- Born: March 30, 1906 Fredericton, New Brunswick
- Died: November 15, 1979 (aged 73) Halifax, NS
- Education: Halifax Academy; Dalhousie University; the Nova Scotia College of Art (graduated 1928); Chelsea School of Art in London, England; the Académie Colarossi in Paris; and the University of Toronto
- Known for: Maritime artist; Official War Artist for the Navy; author and illustrator
- Spouse(s): Alice Mary "Mollie" Bell (m. August 29, 1934); Margaret MacNeil (m. August 16,1966)
- Children: Margaret Bell "Margot" Mackay (1942- )

= Donald Cameron Mackay =

Canadian artist (1906–1979)

Donald Cameron Mackay (1906–1979) was a Maritime artist; an Official War Artist for the Royal Navy of Canada; an author and illustrator.

== Career ==
Mackay was born in Fredericton, New Brunswick. In 1912, he moved with his family to Nova Scotia. His major training as an artist took place at the Nova Scotia College of Art (today NASCAD) with Henry Mortikar Rosenberg, graduating in 1928. In 1929, Mackay did graduate studies at the Chelsea School of Art in London, England, where, among his other teachers was Graham Sutherland. He then studied in France at the Académie Colarossi in Paris and at Heatherley's School of Art in London. In 1930, he moved to Toronto, Ontario, where he worked as an illustrator and studied at the University of Toronto extension department with Arthur Lismer. In Toronto, Mackay became a teacher at Northern Vocational School and at the Art Gallery of Toronto (now the Art Gallery of Ontario).

In 1934, he married and together with his wife, returned to Halifax, where he began work as an instructor and later as vice-principal at NASCAD. Besides his job at the College, Mackay was employed as a lecturer at Dalhousie University.

Already in the Royal Canadian Navy Volunteer Reserve, Mackay entered active service in 1939 as a lieutenant.

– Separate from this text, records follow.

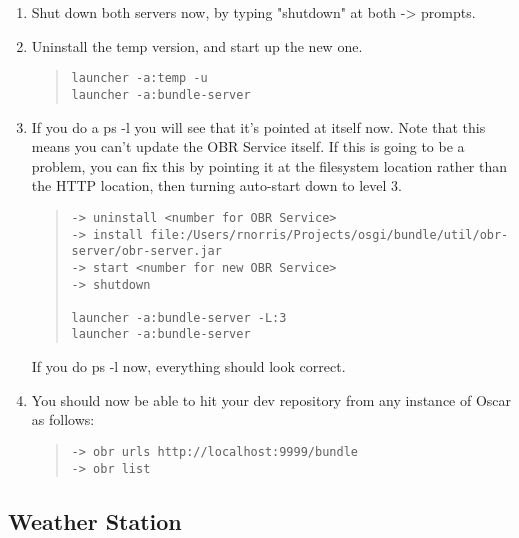 \documentclass{report}
\begin{document}
\begin{enumerate}
\item Shut down both servers now, by typing "shutdown" at both -> prompts.

\item Uninstall the temp version, and start up the new one.
\begin{quote}\begin{scriptsize}\begin{verbatim}
launcher -a:temp -u 
launcher -a:bundle-server
\end{verbatim}\end{scriptsize}\end{quote}

\item If you do a ps -l you will see that it's pointed at itself now. Note that
this means you can't update the OBR Service itself. If this is going to be a
problem, you can fix this by pointing it at the filesystem location rather than
the HTTP location, then turning auto-start down to level 3.
\begin{quote}\begin{scriptsize}\begin{verbatim}
-> uninstall <number for OBR Service> 
-> install file:/Users/rnorris/Projects/osgi/bundle/util/obr-server/obr-server.jar 
-> start <number for new OBR Service> 
-> shutdown

launcher -a:bundle-server -L:3 
launcher -a:bundle-server
\end{verbatim}\end{scriptsize}\end{quote}
If you do ps -l now, everything should look correct.

\item You should now be able to hit your dev repository from any instance of Oscar
as follows:
\begin{quote}\begin{scriptsize}\begin{verbatim}
-> obr urls http://localhost:9999/bundle 
-> obr list
\end{verbatim}\end{scriptsize}\end{quote}

\end{enumerate}


\subsection{Weather Station}
\end{document}
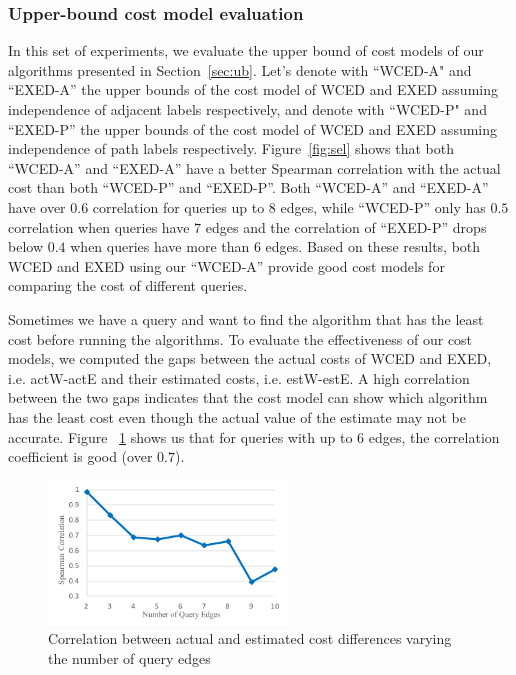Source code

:\documentclass{sigmod}
\begin{document}
\subsubsection{Upper-bound cost model evaluation}
In this set of experiments, we evaluate the upper bound of cost models of our algorithms presented in Section~\ref{sec:ub}. Let's denote with ``WCED-A" and ``EXED-A'' the upper bounds of the cost model of WCED and EXED assuming independence of adjacent labels respectively, and denote with ``WCED-P" and ``EXED-P'' the upper bounds of the cost model of WCED and EXED assuming independence of path labels respectively. Figure~\ref{fig:sel} shows that both ``WCED-A'' and ``EXED-A'' have a better Spearman correlation with the actual cost than both ``WCED-P'' and ``EXED-P''. Both ``WCED-A'' and ``EXED-A'' have over $0.6$ correlation for queries up to $8$ edges, while ``WCED-P''  only has $0.5$ correlation when queries have $7$ edges and the correlation of ``EXED-P''  drops below $0.4$ when queries have more than $6$ edges. Based on these results, both WCED and EXED using our ``WCED-A'' provide good cost models for comparing the cost of different queries.

Sometimes we have a query and want to find the algorithm that has the least cost before running the algorithms. To evaluate the effectiveness of our cost models, we computed the gaps between the actual costs of WCED and EXED, i.e. actW-actE and their estimated costs, i.e. estW-estE. A high correlation between the two gaps indicates that the cost model can show which algorithm has the least cost even though the actual value of the estimate may not be accurate. Figure ~\ref{fig:costcomp} shows us that for queries with up to $6$ edges, the correlation coefficient is good (over $0.7$). 


\begin{figure}[htbp] 
\setlength{\abovecaptionskip}{-0.5\baselineskip}
\setlength{\belowcaptionskip}{-0.5\baselineskip}
\centering\includegraphics[width=2.5in]{algcostcomp.pdf} 
\caption{Correlation between actual and estimated cost differences varying the number of query edges}
\label{fig:costcomp}
\end{figure}
\end{document}
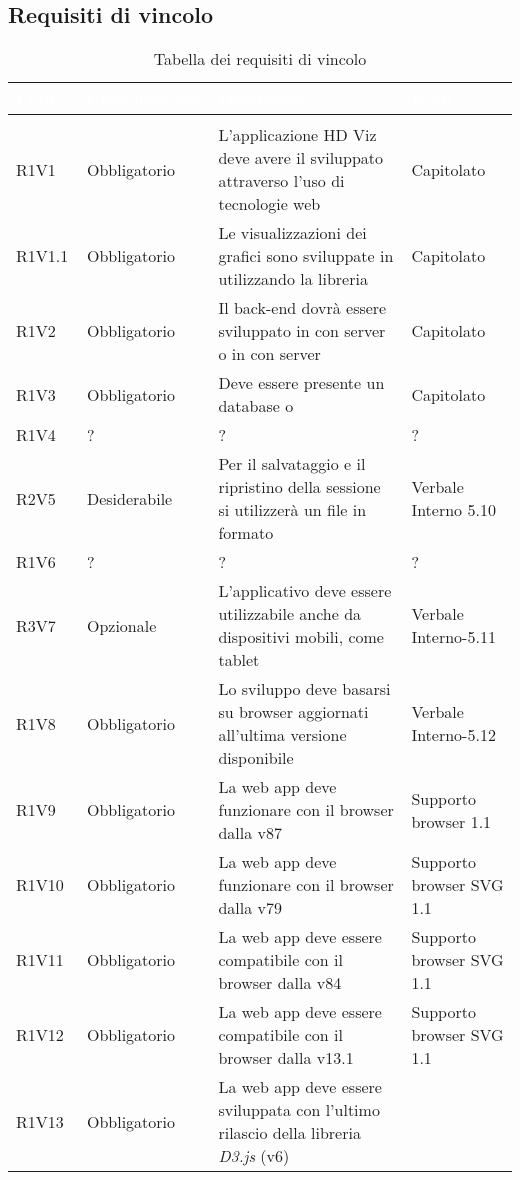 \subsection{Requisiti di vincolo}
\renewcommand{\arraystretch}{1.5}
\begin{center}
\begin{longtable}{C{2cm} | C{3cm} | C{7cm} | C{3.3cm}}
		\textcolor{white}{\textbf{Codice}} & 
		\textcolor{white}{\textbf{Classificazione}} & 
		\textcolor{white}{\textbf{Descrizione}} & 
		\textcolor{white}{\textbf{Fonti}} \\
		\endfirsthead
	    \\
	    \endfoot
	    \caption{Tabella dei requisiti di vincolo}
	    \endlastfoot

R1V1 & Obbligatorio & L'applicazione HD Viz deve avere il  sviluppato attraverso l'uso di tecnologie web & Capitolato \\
R1V1.1 & Obbligatorio & Le visualizzazioni dei grafici sono sviluppate in  utilizzando la libreria  & Capitolato\\
R1V2 & Obbligatorio & Il back-end dovrà essere sviluppato in  con server  o in  con server  & Capitolato \\
R1V3 & Obbligatorio & Deve essere presente un database  o  & Capitolato\\
R1V4 & ? & ? & ?\\
R2V5 & Desiderabile & Per il salvataggio e il ripristino della sessione si utilizzerà un file in formato  & Verbale Interno 5.10\\

R1V6 & ? & ? & ? \\

R3V7 & Opzionale & L'applicativo deve essere utilizzabile anche da dispositivi mobili, come tablet & Verbale Interno-5.11\\
R1V8 & Obbligatorio & Lo sviluppo deve basarsi su browser aggiornati all'ultima versione disponibile & Verbale Interno-5.12\\
R1V9 & Obbligatorio & La web app deve funzionare con il browser  dalla v87 & Supporto browser  1.1 \\
R1V10 & Obbligatorio & La web app deve funzionare con il browser  dalla v79 & Supporto browser SVG 1.1 \\
R1V11 & Obbligatorio & La web app deve essere compatibile con il browser  dalla v84 & Supporto browser SVG 1.1\\
R1V12 & Obbligatorio & La web app deve essere compatibile con il browser  dalla v13.1 & Supporto browser SVG 1.1\\
R1V13 & Obbligatorio & La web app deve essere sviluppata con l'ultimo rilascio della libreria \textit{D3.js} (v6) & \\



\end{longtable}
\end{center}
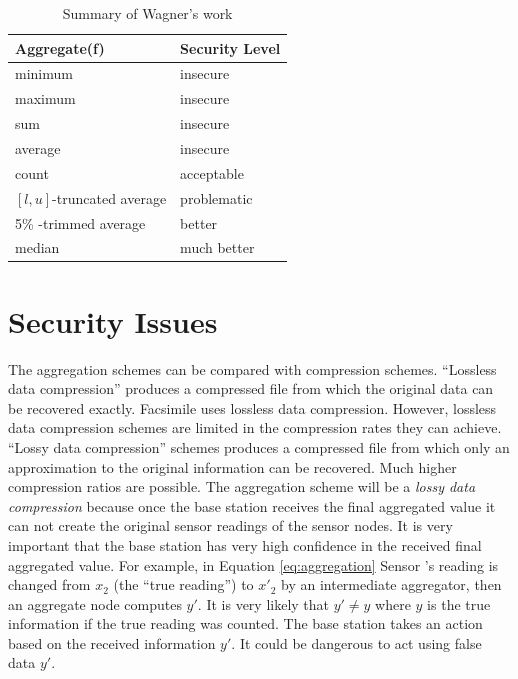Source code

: 	\begin{table}[!htb]	
		\begin{center}
		\caption{Summary of Wagner's work}
			\begin{tabular}{ |l| l| }
				\hline
			    Aggregate(f) & Security Level \\
			    \hline
			    minimum & insecure \\
			    maximum & insecure \\
			    sum & insecure \\
				average & insecure \\
				count & acceptable \\
				$[l,u]$-truncated average & problematic \\
				5\% -trimmed average & better \\
				median & much better \\
			    \hline
			\end{tabular}
		\end{center}
		\label{table:wagner}
	\end{table}

\section{Security Issues}
	\label{sec:security-issues}
	
	The aggregation schemes can be compared with compression schemes.
	``Lossless data compression'' \cite{alberto2000communication} produces a compressed file from which the original data can be recovered exactly.
	Facsimile uses lossless data compression.
	However, lossless data compression schemes are limited in the compression rates they can achieve.
	``Lossy data compression'' \cite{alberto2000communication} schemes produces a compressed file from which only an approximation to the original information can be recovered. Much higher compression ratios are possible.
	The aggregation scheme will be a \textit{lossy data compression} because once the base station receives the final aggregated value it can not create the original sensor readings of the sensor nodes.
	It is very important that the base station has very high confidence in the received final aggregated value. 
	For example, in Equation \ref{eq:aggregation} Sensor 's reading is changed from $x_{2}$ (the ``true reading'') to $x'_{2}$ by an intermediate aggregator, then an aggregate node computes $y'$.
	It is very likely that $y' \neq y$ where $y$ is the true information if the true reading was counted.
	The base station takes an action based on the received information $y'$.
	It could be dangerous to act using false data $y'$.

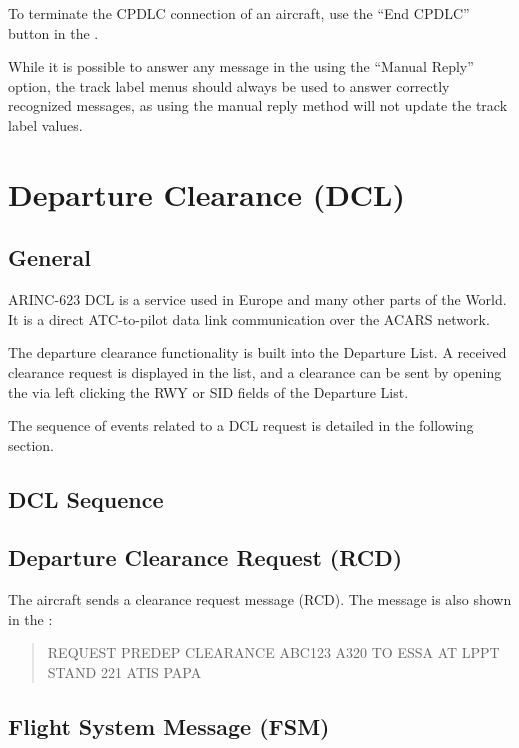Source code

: \documentclass[11pt,a4paper]{memoir}
\newenvironment{Note}
  {\begin{shaded}\marginnote{\fbox{Note}}}
  {\end{shaded}}
\begin{document}
To terminate the CPDLC connection of an aircraft, use the “End CPDLC” button in the \textit{}.

\begin{Note}
  While it is possible to answer any message in the \textit{} using the “Manual Reply” option, the track label menus should always be used to answer correctly recognized messages, as using the manual reply method will not update the track label values.
\end{Note}

\section{Departure Clearance (DCL)}

\subsection{General}

ARINC-623 DCL is a service used in Europe and many other parts of the World. It is a direct ATC-to-pilot data link communication over the ACARS network.

The departure clearance functionality is built into the Departure List. A received clearance request is displayed in the list, and a clearance can be sent by opening the \textit{} via left clicking the RWY or SID fields of the Departure List.

The sequence of events related to a DCL request is detailed in the following section.

\subsection{DCL Sequence}

\subsection*{Departure Clearance Request (RCD)}

The aircraft sends a clearance request message (RCD). The message is also shown in the \textit{}:

\begin{quote}
  REQUEST PREDEP CLEARANCE ABC123 A320 TO ESSA AT LPPT STAND 221 ATIS PAPA
\end{quote}

\subsection*{Flight System Message (FSM)}
\end{document}
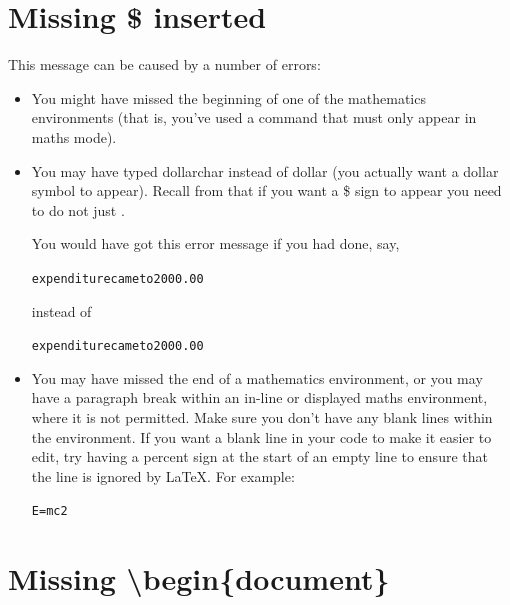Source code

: \section{Missing \$ inserted}

This message can be caused by a number of errors:
\begin{itemize}
\item You might have missed the beginning of one of the mathematics
\glspl{environment} (that is, you've used a
\gls{command} that must only appear in maths mode).

\item You may have typed \gls{dollarchar} instead of \gls{dollar} (you
actually want a dollar symbol to appear).  Recall from
 that if you
want a \$ sign to appear you need to do  not just .

You would have got this error message if you had done, say,
\begin{alltt}\wrong
expenditure came to 2000.00
\end{alltt}
instead of
\begin{alltt}\correct
expenditure came to 2000.00
\end{alltt}

\item You may have missed the end of a mathematics environment, or
you may have a paragraph break within an in-line or
displayed maths environment, where it is
not permitted.  Make sure you don't have any blank lines within the
environment. If you want a blank line in your code to make it easier
to edit, try having a percent sign at the start of an empty line to
ensure that the line is ignored by \LaTeX. For example:
\begin{alltt}
E = mc2
\end{alltt}
\end{itemize}


\section{Missing \textbackslash begin\{document\}}

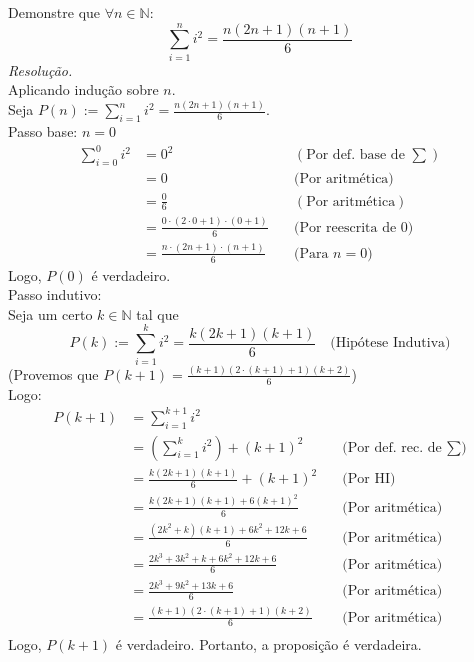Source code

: Demonstre que $\forall n \in \mathbb{N}$:
\begin{displaymath}
	\sum\limits_{i=1}^n i^2 = \frac{n (2n+1) (n+1)}{6}
\end{displaymath}
\emph{Resolução.} \\
Aplicando indução sobre $n$. \\
Seja $P(n) := \sum\limits_{i=1}^n i^2 = \frac{n (2n+1) (n+1)}{6}$. \\
Passo base: $n = 0$
\begin{align*}
	\sum\limits_{i=0}^0 i^2 & = 0^2                                             & \quad(\text{Por def. base de $\sum$}) \\
	                        & = 0                                               & \quad \text{(Por aritmética)}         \\
	                        & = \frac{0}{6}                                     & \quad(\text{Por aritmética})          \\
	                        & = \frac{0 \cdot (2 \cdot 0 + 1) \cdot (0 + 1)}{6} & \quad \text{(Por reescrita de 0)}     \\
	                        & = \frac{n \cdot (2n + 1) \cdot (n + 1)}{6}        & \quad \text{(Para $n = 0$)}
\end{align*}
Logo, $P(0)$ é verdadeiro. \\
Passo indutivo: \\
Seja um certo $k \in \mathbb{N}$ tal que
\begin{displaymath}
	P(k):= \sum\limits_{i=1}^k i^2 = \frac{k (2k+1) (k+1)}{6} \quad \text{(Hipótese Indutiva)}
\end{displaymath}
(Provemos que $P(k+1) = \frac{(k+1) (2 \cdot (k+1) + 1) (k + 2)}{6}$) \\
Logo:
\begin{align*}
	P(k+1) & = \sum\limits_{i=1}^{k+1} i^2                                                            \\
	       & = (\sum\limits_{i=1}^{k} i^2) + (k+1)^2         & \quad \text{(Por def. rec. de $\sum$)} \\
	       & = \frac{k (2k+1) (k+1)}{6} + (k+1)^2            & \quad \text{(Por HI)}                  \\
	       & = \frac{k (2k+1) (k+1) + 6(k+1)^2}{6}           & \quad \text{(Por aritmética)}          \\
	       & = \frac{(2k^2 + k) (k+1) + 6k^2 + 12k + 6}{6}   & \quad \text{(Por aritmética)}          \\
	       & = \frac{2k^3 + 3k^2 + k + 6k^2 + 12k + 6}{6}    & \quad \text{(Por aritmética)}          \\
	       & = \frac{2k^3 + 9k^2 + 13k + 6}{6}               & \quad \text{(Por aritmética)}          \\
	       & = \frac{(k + 1) (2 \cdot (k+1) + 1) (k + 2)}{6} & \quad \text{(Por aritmética)}          \\
\end{align*}
Logo, $P(k+1)$ é verdadeiro.
Portanto, a proposição é verdadeira.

While primarily employed in the Intelligence Branch, Mackay did drawing, painting and camouflage at sea. From 1943, to 1944, he worked as an Official War Artist for the Navy, painting on Newfoundland's east coast and retiring from the Navy in 1945.

In 1951, he became principal at NASCAD, retiring in 1971. In 1951 his four murals were installed in the Halifax Memorial Library's main floor. They are in tribute to the Navy, Army, Air Force and Merchant Navy. Mackay also was a writer and an expert on old silver and heraldry. He was co-author and illustrator of "Master Goldsmiths and Silversmiths of Nova Scotia" (with Harry Piers, 1948); and author of "Silversmiths and Related Craftsmen of the Atlantic Provinces" (1973). He illustrated many books and periodicals as well. He died in Halifax in 1979.

An exhibition of his drawings, etchings, watercolours, and sketchbooks are in the collection of the Dalhousie University Archives. A show of these works was organized by curated by Gemey Kelly for the Dalhousie University Art Gallery in 1989.

== Memberships ==
Mackay was a member of many societies and served on many boards such as the Nova Scotia Society of Artists (1931); The Artists' Society of London (Eng., 1931); The Canadian Society of Graphic Art (1955); Maritime Art Association (1937); Nova Scotia Museum of Fine Art (1936); the Canadian Society for Education through Art; Fellow, Royal Society of Arts (1955); and Canada Arts Council.

== Selected public collections ==
He is represented in the collections of the Canadian War Museum; New York Public Library; N.S. Museum of Fine Arts; Art of the
Western Hemisphere Collection (New York); Dalhousie University and other public collections.

== Honours ==
Among his awards he received a Silver Medal from the Royal Institute of Canadian Architects; "Allied Arts Medal" (1955), was made a Fellow, Royal Society of Arts (1955); and he received a Canada Council Fellowship, and a Visitor's Grant from the British Council.